2. Description of the Related Art
In magnetic storage systems, data is read from and written onto magnetic recording media utilizing magnetic transducers commonly referred to as magnetic heads. Data is written on the magnetic recording media by moving a magnetic recording head to a position over the media where the data is to be stored. The magnetic recording head then generates a magnetic field, which encodes the data into the magnetic media. Data is read from the media by similarly positioning the magnetic read head and then sensing the magnetic field of the magnetic media. Read and write operations may be independently synchronized with the movement of the media to ensure that the data can be read from and written to the desired location on the media.
An important and continuing goal in the data storage industry is that of increasing the density of data stored on a medium. For tape storage systems, that goal has lead to increasing the track density on recording tape, and decreasing the thickness of the magnetic tape medium. However, the development of small footprint, higher performance tape drive systems has created various problems in the design of a tape head assembly for use in such systems.
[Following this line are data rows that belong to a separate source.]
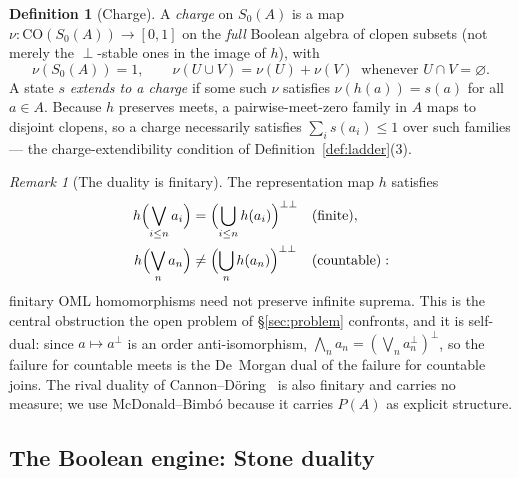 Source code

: \documentclass[11pt,reqno]{amsart}
\theoremstyle{plain}
\theoremstyle{definition}
\newtheorem{definition}[theorem]{Definition}
\theoremstyle{remark}
\newtheorem{remark}[theorem]{Remark}
\newcommand{\CO}{\mathrm{CO}}
\begin{document}
\begin{definition}[Charge]\label{def:charge}
A \emph{charge} on $S_0(A)$ is a map $\nu : \CO(S_0(A)) \to [0,1]$ on the
\emph{full} Boolean algebra of clopen subsets (not merely the $\perp$-stable
ones in the image of $h$), with
\[
  \nu(S_0(A))=1,
  \qquad
  \nu(U\cup V)=\nu(U)+\nu(V) \ \text{ whenever } U\cap V=\varnothing.
\]
A state $s$ \emph{extends to a charge} if some such $\nu$ satisfies
$\nu(h(a)) = s(a)$ for all $a \in A$. Because $h$ preserves
meets, a pairwise-meet-zero family in $A$ maps to disjoint clopens, so a
charge necessarily satisfies $\sum_i s(a_i)\le 1$ over such families --- the
charge-extendibility condition of Definition~\ref{def:ladder}(3).
\end{definition}

\begin{remark}[The duality is finitary]\label{rem:finitary}
The representation map $h$ satisfies
\[
  \begin{aligned}
  h\Bigl(\bigvee_{i\leq n} a_i\Bigr)&=\Bigl(\bigcup_{i\leq n} h(a_i)\Bigr)^{\perp\perp}
    && (\text{finite}),\\
  h\Bigl(\bigvee_{n} a_n\Bigr)&\neq\Bigl(\bigcup_{n} h(a_n)\Bigr)^{\perp\perp}
    && (\text{countable}):
  \end{aligned}
\]
finitary OML homomorphisms need not preserve infinite suprema. This is the
central obstruction the open problem of \S\ref{sec:problem} confronts, and it
is self-dual: since $a\mapsto a^\perp$ is an order anti-isomorphism,
$\bigwedge_n a_n=(\bigvee_n a_n^\perp)^\perp$, so the failure for countable
meets is the De~Morgan dual of the failure for countable joins. The rival
duality of Cannon--D\"{o}ring~\cite{Cannon2013} is also finitary and carries no
measure; we use McDonald--Bimb\'{o} because it carries $P(A)$ as explicit
structure.
\end{remark}

\subsection{The Boolean engine: Stone duality}
\label{sec:ls}
\end{document}
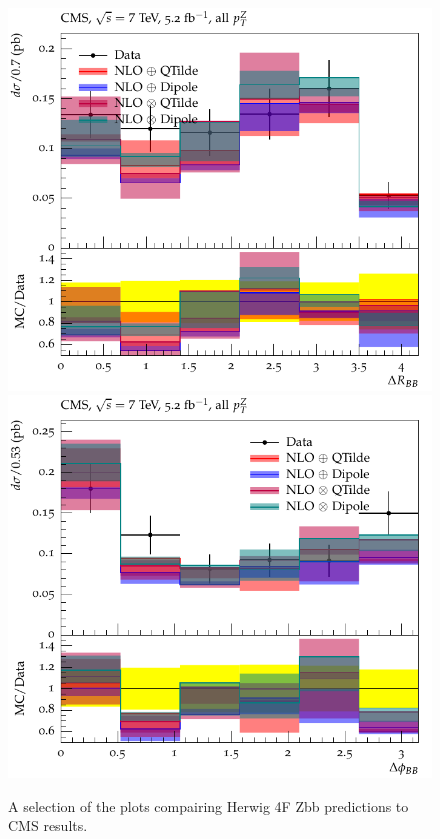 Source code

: \documentclass[11pt]{cernrep} \usepackage{graphicx,epsfig} 
\begin{document}
\begin{figure}[htbp]
   \includegraphics[scale=0.65]{figs/zbb/herwigzb/d01-x01-y01.pdf} 
   \includegraphics[scale=0.65]{figs/zbb/herwigzb/d02-x01-y01.pdf} 
\caption{A selection of the plots compairing Herwig 4F Zbb predictions to CMS results.}
\label{zbb-herwigzb-cms}
\end{figure}
\end{document}
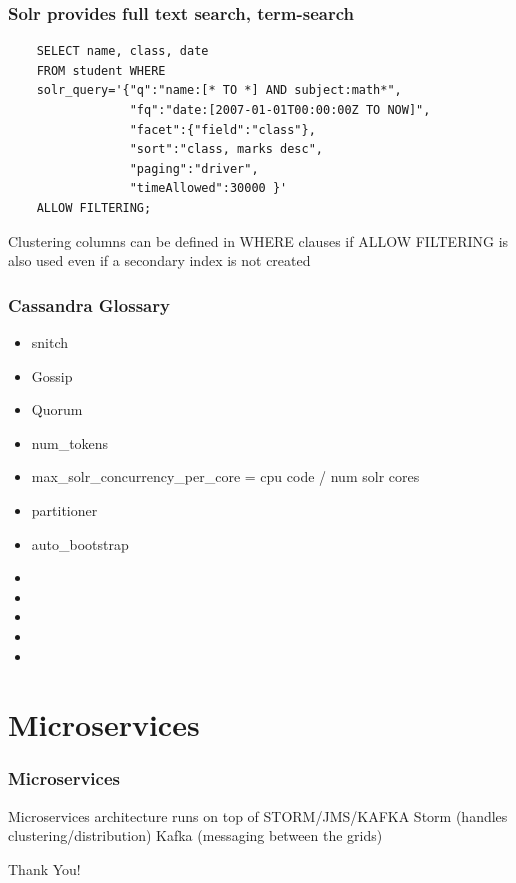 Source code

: \documentclass{beamer}
\begin{document}

\begin{frame}[fragile]
\frametitle{Solr provides full text search, term-search}
\begin{example}
	\begin{verbatim}	
	SELECT name, class, date
	FROM student WHERE 
	solr_query='{"q":"name:[* TO *] AND subject:math*",
	             "fq":"date:[2007-01-01T00:00:00Z TO NOW]",
	             "facet":{"field":"class"},
	             "sort":"class, marks desc", 
	             "paging":"driver", 
	             "timeAllowed":30000 }'
	ALLOW FILTERING;
	\end{verbatim}

\end{example}

Clustering columns can be defined in WHERE clauses if ALLOW FILTERING is also used even if a secondary index is not created

\end{frame}


\begin{frame}
\frametitle{Cassandra Glossary}
\begin{itemize}
	\item snitch
	\item Gossip
	\item Quorum
	\item num\_tokens
	\item max\_solr\_concurrency\_per\_core = cpu code / num solr cores
	\item partitioner
	\item auto\_bootstrap  
	\item 
	\item 
	\item 
	\item 
	\item 
\end{itemize}
\end{frame}


\section{Microservices}

\begin{frame}
	\frametitle{Microservices}
	Microservices architecture runs on top of STORM/JMS/KAFKA \newline
	Storm (handles clustering/distribution) \newline
	Kafka (messaging between the grids) \newline \\
\end{frame}

\begin{frame}
\Huge{\centerline{Thank You!}}
\end{frame}

\end{document}
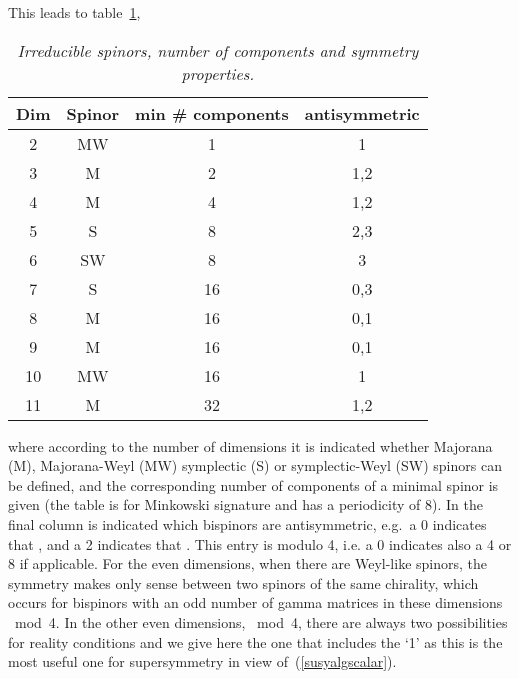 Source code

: \documentclass[a4paper,11pt,twoside]{article}
\begin{document}
This leads to table~\ref{tbl:spinors},
\begin{table}[htbp]
  \caption{\it Irreducible spinors, number of components and symmetry
  properties.}\label{tbl:spinors}
\begin{center}
  \begin{tabular}{|c|c|c|c|}
\hline
 Dim & Spinor & min \# components & antisymmetric \\
\hline
 2 & MW & 1 & 1 \\
 3 & M & 2 & 1,2 \\
 4 & M & 4 & 1,2 \\
 5 & S & 8 & 2,3 \\
 6 & SW & 8 & 3 \\
 7 & S & 16 & 0,3 \\
 8 & M & 16 & 0,1 \\
 9 & M & 16 & 0,1 \\
 10 & MW & 16 & 1 \\
 11 & M & 32 & 1,2 \\
\hline
\end{tabular}
\end{center}
\end{table}
where according to the number of dimensions it is indicated whether
Majorana (M), Majorana-Weyl (MW) symplectic (S) or symplectic-Weyl (SW)
spinors can be defined, and the corresponding number of components of a
minimal spinor is given (the table is for Minkowski signature and has a
periodicity of 8). In the final column is indicated which bispinors are
antisymmetric, e.g.\ a 0 indicates that \coordHE{}, and a 2 indicates that \coordHE{}. This entry is modulo 4, i.e. a 0 indicates also a 4 or 8
if applicable. For the even dimensions, when there are Weyl-like spinors,
the symmetry makes only sense between two spinors of the same chirality,
which occurs for bispinors with an odd number of gamma matrices in these
dimensions \coordHE{}~mod~4. In the other even dimensions, \coordHE{}~mod~4, there
are always two possibilities for reality conditions and we give here the
one that includes the `1' as this is the most useful one for
supersymmetry in view of~(\ref{susyalgscalar}).
\end{document}
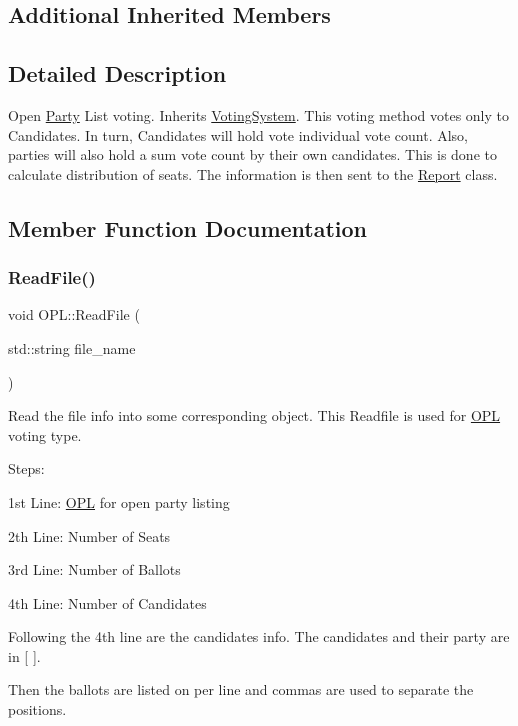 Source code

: \subsection*{Additional Inherited Members}


\subsection{Detailed Description}
Open \hyperlink{classParty}{Party} List voting. Inherits \hyperlink{classVotingSystem}{Voting\+System}. This voting method votes only to Candidates. In turn, Candidates will hold vote individual vote count. Also, parties will also hold a sum vote count by their own candidates. This is done to calculate distribution of seats. The information is then sent to the \hyperlink{classReport}{Report} class. 

\subsection{Member Function Documentation}
\mbox{\label{classOPL_af13e5b6927d0bd0b979727ba30482cff}} 
\subsubsection{\texorpdfstring{Read\+File()}{ReadFile()}}
{\footnotesize\ttfamily void O\+P\+L\+::\+Read\+File (\begin{DoxyParamCaption}\item[{std\+::string}]{file\+\_\+name }\end{DoxyParamCaption})\hspace{0.3cm}{\ttfamily [override]}}



Read the file info into some corresponding object. This Readfile is used for \hyperlink{classOPL}{O\+PL} voting type. 

Steps\+:
\begin{DoxyItemize}
\item 1st Line\+: \hyperlink{classOPL}{O\+PL} for open party listing
\item 2th Line\+: Number of Seats
\item 3rd Line\+: Number of Ballots
\item 4th Line\+: Number of Candidates
\item Following the 4th line are the candidates info. The candidates and their party are in \mbox{[} \mbox{]}.
\item Then the ballots are listed on per line and commas are used to separate the positions.
\end{DoxyItemize}

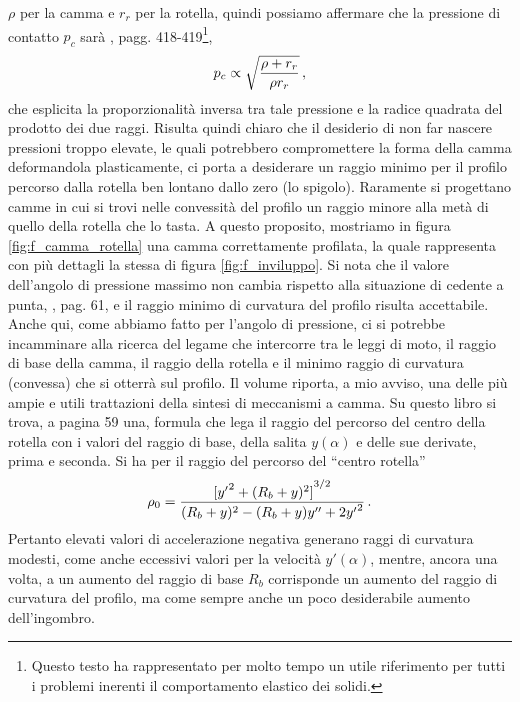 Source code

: $\rho$ per la camma e $r_r$ per la rotella, quindi possiamo affermare che la pressione di contatto
$p_c$ sar\`a \cite{timoshenko}, pagg. 418-419\footnote{Questo testo ha rappresentato per  
molto tempo un utile riferimento per tutti i problemi inerenti
il comportamento elastico dei solidi.},
\begin{equation}
p_c \propto \sqrt {{\rho + r_r}\over {\rho r_r}}\,,
\label{eq_hertz}
\end{equation}
\noindent che esplicita la proporzionalit\`a inversa tra tale pressione e la radice
quadrata del prodotto dei due raggi. Risulta quindi chiaro che il desiderio
di non far nascere pressioni troppo elevate, le quali potrebbero compromettere
la forma della
camma deformandola plasticamente, ci porta a desiderare un raggio minimo per il
profilo percorso dalla rotella ben lontano dallo zero
(lo spigolo). Raramente si progettano camme in cui si trovi nelle convessit\`a
del profilo un raggio minore alla met\`a di quello della rotella che lo tasta.
A questo proposito, mostriamo in figura \ref{fig:f_camma_rotella} una camma
correttamente profilata, la quale rappresenta con pi\`u
dettagli la stessa di figura \ref{fig:f_inviluppo}. Si nota che il valore dell'angolo
di pressione massimo non cambia rispetto alla situazione di cedente a punta,
\cite{molian}, pag. 61,
e il raggio minimo di curvatura del profilo risulta
accettabile.
Anche qui, come abbiamo fatto per l'angolo di pressione, ci si potrebbe incamminare alla ricerca
del legame che intercorre tra le leggi di moto, il raggio di base della camma, il raggio della rotella e  
il minimo raggio di curvatura (convessa) che si otterr\`a sul profilo.
Il volume \cite{ruggieri} riporta, a mio avviso, una delle pi\`u ampie e utili
trattazioni della sintesi di meccanismi a camma. Su questo libro si trova,
a pagina 59 una, formula che lega il raggio del percorso del centro della rotella
con i valori del raggio di base, della salita $y(\alpha)$ e delle sue derivate, prima e seconda.
Si ha per il raggio del percorso del  ``centro rotella''
\begin{equation}
\rho_0={{[{y'}^2+(R_b + y)^2]}^{3/2}\over{(R_b + y)^2-(R_b +y)y'' +2{y'}^2}}\,.
\label{r_cur}
\end{equation}
\noindent Pertanto elevati valori di accelerazione negativa generano raggi di curvatura modesti, come anche 
eccessivi valori per la velocit\`a $y'(\alpha)$, mentre, ancora una volta, a
un aumento del raggio di base $R_b$ corrisponde un aumento del raggio di curvatura
del profilo, ma come sempre anche un poco desiderabile aumento dell'ingombro.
In a tape drive system, magnetic tape is moved over the surface of the tape head at high speed. This movement generally entrains a film of air between the head and tape. Usually the tape head is designed to minimize the spacing between the head and the tape. The spacing between the magnetic head and the magnetic tape is crucial so that the recording gaps of the transducers, which are the source of the magnetic recording flux, are in intimate or near contact with the tape to effect efficient signal transfer, and so that the read element is in intimate or near contact with the tape to provide effective coupling of the magnetic field from the tape to the read element.
A flat contour thin film tape recording head for a bi-directional tape drive is described in commonly assigned U.S. Pat. No. 5,905,613 to Biskeborn and Eaton which is incorporated by reference herein. The flat contour head comprises a flat transducing surface on a substrate having a row of thin film transducers formed on a surface on one side of the substrate which forms a gap. The substrate with the row of transducers is called a “rowbar substrate”. The transducers are protected by a closure of the same or similar ceramic as the substrate. For a read-while-write bi-directional head which requires that the read transducer follows behind the write transducer, two rowbar substrates with closures are mounted in a carrier facing one another. The recording tape overwraps the corners of both substrates and closures with an angle sufficient to scrape (skive) the air from the surface of the tape and not so large as to allow air to reenter between the tape and the transducing surface after the tape passes the corner. By scraping the air from the surface of the moving tape, a vacuum forms between the tape and the flat transducing surface holding the tape in contact with the transducing surface. At the corners of the air skiving edge, bending of the recording tape due to the overwrap results in separation of the tape from the transducing surface for a distance that depends on the wrap angle, the tape thickness and the tape tension. The transducers must be spaced from the corners of the air skiving edges at a sufficient distance to allow the vacuum between the tape and the transducing surface to overcome this separation.
Recession of the transducers in the gap between the hard ceramic substrate and closure due to tape wear is a problem that results in increased spacing loss of the readback signal. Efforts to minimize gap erosion in hard disk drive type ceramic tape heads usually involves making the gap materials more wear resistant or coating the head with wear resistant material. Transducer materials must have specific magnetic properties which greatly limits the search for materials having both good magnetic and mechanical properties. Coatings may eventually wear off and/or cause unacceptable spacing loss.
There is an ongoing need for a tape recording head having reduced recession of the transducers to improve reliability and component life. The present invention provides an improved recording head to address this need.